-- The problem --
Keep only the lines of the data below that contain "太阳鸽鸽棒", and copy them.

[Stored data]
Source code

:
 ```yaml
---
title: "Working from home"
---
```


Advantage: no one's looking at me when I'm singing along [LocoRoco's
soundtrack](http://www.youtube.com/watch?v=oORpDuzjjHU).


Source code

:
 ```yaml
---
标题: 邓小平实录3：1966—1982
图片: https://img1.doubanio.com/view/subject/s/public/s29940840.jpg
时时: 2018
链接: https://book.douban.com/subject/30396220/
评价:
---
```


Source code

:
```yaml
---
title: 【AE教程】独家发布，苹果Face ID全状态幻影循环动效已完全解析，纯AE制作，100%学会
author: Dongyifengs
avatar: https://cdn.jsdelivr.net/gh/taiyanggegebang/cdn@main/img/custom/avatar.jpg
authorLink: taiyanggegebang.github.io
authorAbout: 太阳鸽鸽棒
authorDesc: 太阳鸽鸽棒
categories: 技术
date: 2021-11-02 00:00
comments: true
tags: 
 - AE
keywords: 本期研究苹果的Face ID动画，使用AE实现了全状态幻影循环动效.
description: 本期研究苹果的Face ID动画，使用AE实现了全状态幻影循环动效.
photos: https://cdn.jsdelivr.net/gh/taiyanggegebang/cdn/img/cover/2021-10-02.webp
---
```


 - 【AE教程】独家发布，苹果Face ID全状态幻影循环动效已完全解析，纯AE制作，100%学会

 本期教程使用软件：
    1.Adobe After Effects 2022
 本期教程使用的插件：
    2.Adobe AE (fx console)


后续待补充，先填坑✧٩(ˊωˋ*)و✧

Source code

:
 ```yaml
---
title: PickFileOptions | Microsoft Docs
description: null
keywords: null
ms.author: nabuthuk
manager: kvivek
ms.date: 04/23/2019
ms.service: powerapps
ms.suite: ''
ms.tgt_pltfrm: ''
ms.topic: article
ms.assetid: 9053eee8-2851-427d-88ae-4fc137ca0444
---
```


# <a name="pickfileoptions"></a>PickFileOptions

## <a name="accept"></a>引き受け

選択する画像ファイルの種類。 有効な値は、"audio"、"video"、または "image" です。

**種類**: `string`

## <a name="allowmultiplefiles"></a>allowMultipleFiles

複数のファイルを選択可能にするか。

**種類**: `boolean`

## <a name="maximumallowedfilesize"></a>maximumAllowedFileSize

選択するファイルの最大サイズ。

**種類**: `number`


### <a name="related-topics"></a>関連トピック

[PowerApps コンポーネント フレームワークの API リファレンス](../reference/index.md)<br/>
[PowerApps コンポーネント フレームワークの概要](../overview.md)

-- Written solution --
authorAbout: 太阳鸽鸽棒
authorDesc: 太阳鸽鸽棒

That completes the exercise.